## Brief
Extract from the entries below, exactly as given, only the lines from the line containing "sozinho em cerca" to the line containing "Os instrumentos anteriores", both lines included.

## Given records
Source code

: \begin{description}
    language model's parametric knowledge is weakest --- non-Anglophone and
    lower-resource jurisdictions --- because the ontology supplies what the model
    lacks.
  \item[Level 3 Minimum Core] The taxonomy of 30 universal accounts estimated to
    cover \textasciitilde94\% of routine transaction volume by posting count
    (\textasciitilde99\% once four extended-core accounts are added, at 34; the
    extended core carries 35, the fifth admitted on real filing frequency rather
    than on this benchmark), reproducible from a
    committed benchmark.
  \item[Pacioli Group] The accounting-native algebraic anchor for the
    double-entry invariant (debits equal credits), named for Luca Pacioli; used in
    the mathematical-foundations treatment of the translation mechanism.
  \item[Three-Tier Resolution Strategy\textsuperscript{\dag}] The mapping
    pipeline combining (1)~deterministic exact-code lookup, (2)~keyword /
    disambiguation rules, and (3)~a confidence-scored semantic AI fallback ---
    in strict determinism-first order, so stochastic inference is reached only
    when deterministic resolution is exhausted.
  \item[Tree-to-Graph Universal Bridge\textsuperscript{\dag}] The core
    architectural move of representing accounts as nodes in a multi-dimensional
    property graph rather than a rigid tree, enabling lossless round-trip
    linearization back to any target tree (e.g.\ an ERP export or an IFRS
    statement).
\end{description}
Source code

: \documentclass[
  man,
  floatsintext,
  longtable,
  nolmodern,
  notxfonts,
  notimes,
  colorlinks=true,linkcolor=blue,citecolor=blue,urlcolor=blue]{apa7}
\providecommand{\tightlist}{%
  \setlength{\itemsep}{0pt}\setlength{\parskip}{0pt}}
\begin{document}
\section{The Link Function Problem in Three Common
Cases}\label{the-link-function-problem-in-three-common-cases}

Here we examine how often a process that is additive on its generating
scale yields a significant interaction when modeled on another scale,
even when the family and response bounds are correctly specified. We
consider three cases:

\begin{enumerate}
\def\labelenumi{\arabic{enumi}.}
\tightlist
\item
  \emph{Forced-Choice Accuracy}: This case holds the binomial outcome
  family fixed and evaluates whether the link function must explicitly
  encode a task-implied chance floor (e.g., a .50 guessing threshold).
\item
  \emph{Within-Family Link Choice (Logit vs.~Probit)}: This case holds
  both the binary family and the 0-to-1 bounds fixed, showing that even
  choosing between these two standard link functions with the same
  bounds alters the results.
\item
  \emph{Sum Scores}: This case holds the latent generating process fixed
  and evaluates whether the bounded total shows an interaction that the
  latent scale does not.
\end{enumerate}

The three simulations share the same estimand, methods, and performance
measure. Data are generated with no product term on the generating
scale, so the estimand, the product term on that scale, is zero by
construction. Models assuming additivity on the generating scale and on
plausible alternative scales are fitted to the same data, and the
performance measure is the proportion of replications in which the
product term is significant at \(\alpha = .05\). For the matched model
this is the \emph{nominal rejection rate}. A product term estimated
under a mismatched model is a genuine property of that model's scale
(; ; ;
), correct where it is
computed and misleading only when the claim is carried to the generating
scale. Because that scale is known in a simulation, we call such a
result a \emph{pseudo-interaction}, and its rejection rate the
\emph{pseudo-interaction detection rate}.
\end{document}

--

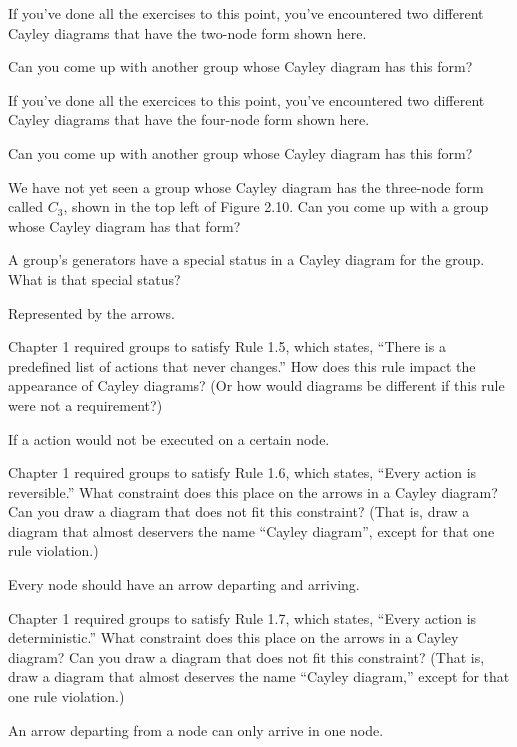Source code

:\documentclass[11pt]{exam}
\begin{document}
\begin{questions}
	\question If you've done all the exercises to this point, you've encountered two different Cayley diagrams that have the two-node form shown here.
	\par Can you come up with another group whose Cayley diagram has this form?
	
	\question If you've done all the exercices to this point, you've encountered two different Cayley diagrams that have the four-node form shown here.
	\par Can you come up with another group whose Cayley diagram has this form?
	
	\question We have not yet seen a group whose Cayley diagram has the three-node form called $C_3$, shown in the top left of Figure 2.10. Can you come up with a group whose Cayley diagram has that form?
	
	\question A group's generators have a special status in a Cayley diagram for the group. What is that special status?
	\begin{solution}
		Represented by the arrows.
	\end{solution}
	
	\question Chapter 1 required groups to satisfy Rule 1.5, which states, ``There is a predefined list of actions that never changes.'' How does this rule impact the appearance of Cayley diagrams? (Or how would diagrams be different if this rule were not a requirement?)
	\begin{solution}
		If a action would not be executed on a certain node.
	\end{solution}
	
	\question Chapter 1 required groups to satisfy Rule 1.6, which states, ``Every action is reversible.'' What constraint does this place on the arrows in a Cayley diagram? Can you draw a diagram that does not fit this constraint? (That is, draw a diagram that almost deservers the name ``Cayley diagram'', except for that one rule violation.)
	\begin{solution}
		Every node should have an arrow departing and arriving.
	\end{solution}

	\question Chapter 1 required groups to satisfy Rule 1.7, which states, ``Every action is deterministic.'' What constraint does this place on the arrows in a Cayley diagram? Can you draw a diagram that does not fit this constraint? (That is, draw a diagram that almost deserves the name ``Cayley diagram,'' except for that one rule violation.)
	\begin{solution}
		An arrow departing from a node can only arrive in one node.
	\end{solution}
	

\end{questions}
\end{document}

==

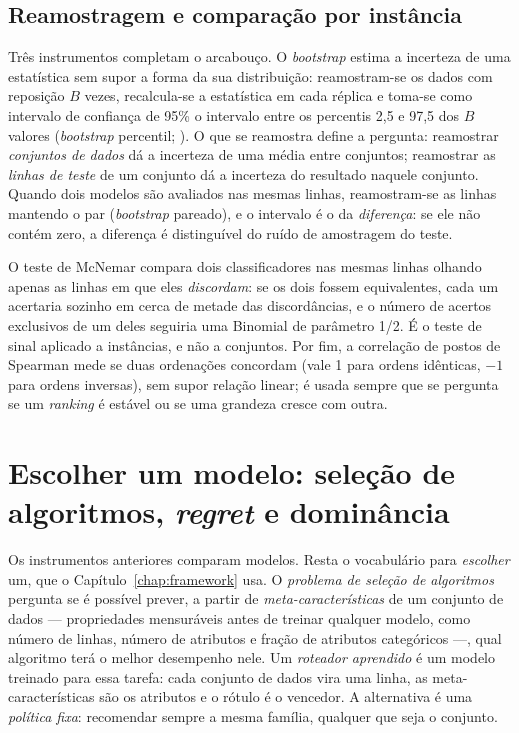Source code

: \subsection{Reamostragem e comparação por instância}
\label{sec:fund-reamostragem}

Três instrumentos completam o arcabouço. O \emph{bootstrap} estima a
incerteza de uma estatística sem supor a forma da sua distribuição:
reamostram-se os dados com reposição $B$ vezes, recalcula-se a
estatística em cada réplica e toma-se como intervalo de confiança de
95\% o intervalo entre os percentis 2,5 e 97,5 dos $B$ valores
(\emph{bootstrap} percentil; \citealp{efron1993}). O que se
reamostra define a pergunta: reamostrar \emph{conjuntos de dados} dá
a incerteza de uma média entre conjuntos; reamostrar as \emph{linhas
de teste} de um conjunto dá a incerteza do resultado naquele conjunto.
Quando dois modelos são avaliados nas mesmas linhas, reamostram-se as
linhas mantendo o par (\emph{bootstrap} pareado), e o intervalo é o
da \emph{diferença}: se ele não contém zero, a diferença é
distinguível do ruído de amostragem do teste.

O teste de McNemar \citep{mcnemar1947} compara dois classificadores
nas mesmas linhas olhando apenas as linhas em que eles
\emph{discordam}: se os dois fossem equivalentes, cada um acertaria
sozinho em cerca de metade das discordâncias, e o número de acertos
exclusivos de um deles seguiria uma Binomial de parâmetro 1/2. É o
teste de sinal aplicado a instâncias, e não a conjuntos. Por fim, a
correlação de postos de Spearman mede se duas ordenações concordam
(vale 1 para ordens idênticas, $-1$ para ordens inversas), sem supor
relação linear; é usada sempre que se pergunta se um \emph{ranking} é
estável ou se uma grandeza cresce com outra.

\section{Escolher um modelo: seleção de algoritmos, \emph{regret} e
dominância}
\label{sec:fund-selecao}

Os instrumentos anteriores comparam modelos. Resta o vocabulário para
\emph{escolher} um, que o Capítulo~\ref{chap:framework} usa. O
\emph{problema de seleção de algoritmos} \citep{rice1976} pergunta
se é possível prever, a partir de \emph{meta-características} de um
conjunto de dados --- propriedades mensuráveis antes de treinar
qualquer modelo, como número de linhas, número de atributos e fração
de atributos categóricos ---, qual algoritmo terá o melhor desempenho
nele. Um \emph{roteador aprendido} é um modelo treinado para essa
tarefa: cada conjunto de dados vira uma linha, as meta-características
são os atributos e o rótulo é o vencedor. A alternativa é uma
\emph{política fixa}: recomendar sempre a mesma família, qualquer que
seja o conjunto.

## Exercise output
sozinho em cerca de metade das discordâncias, e o número de acertos
exclusivos de um deles seguiria uma Binomial de parâmetro 1/2. É o
teste de sinal aplicado a instâncias, e não a conjuntos. Por fim, a
correlação de postos de Spearman mede se duas ordenações concordam
(vale 1 para ordens idênticas, $-1$ para ordens inversas), sem supor
relação linear; é usada sempre que se pergunta se um \emph{ranking} é
estável ou se uma grandeza cresce com outra.

\section{Escolher um modelo: seleção de algoritmos, \emph{regret} e
dominância}
\label{sec:fund-selecao}

Os instrumentos anteriores comparam modelos. Resta o vocabulário para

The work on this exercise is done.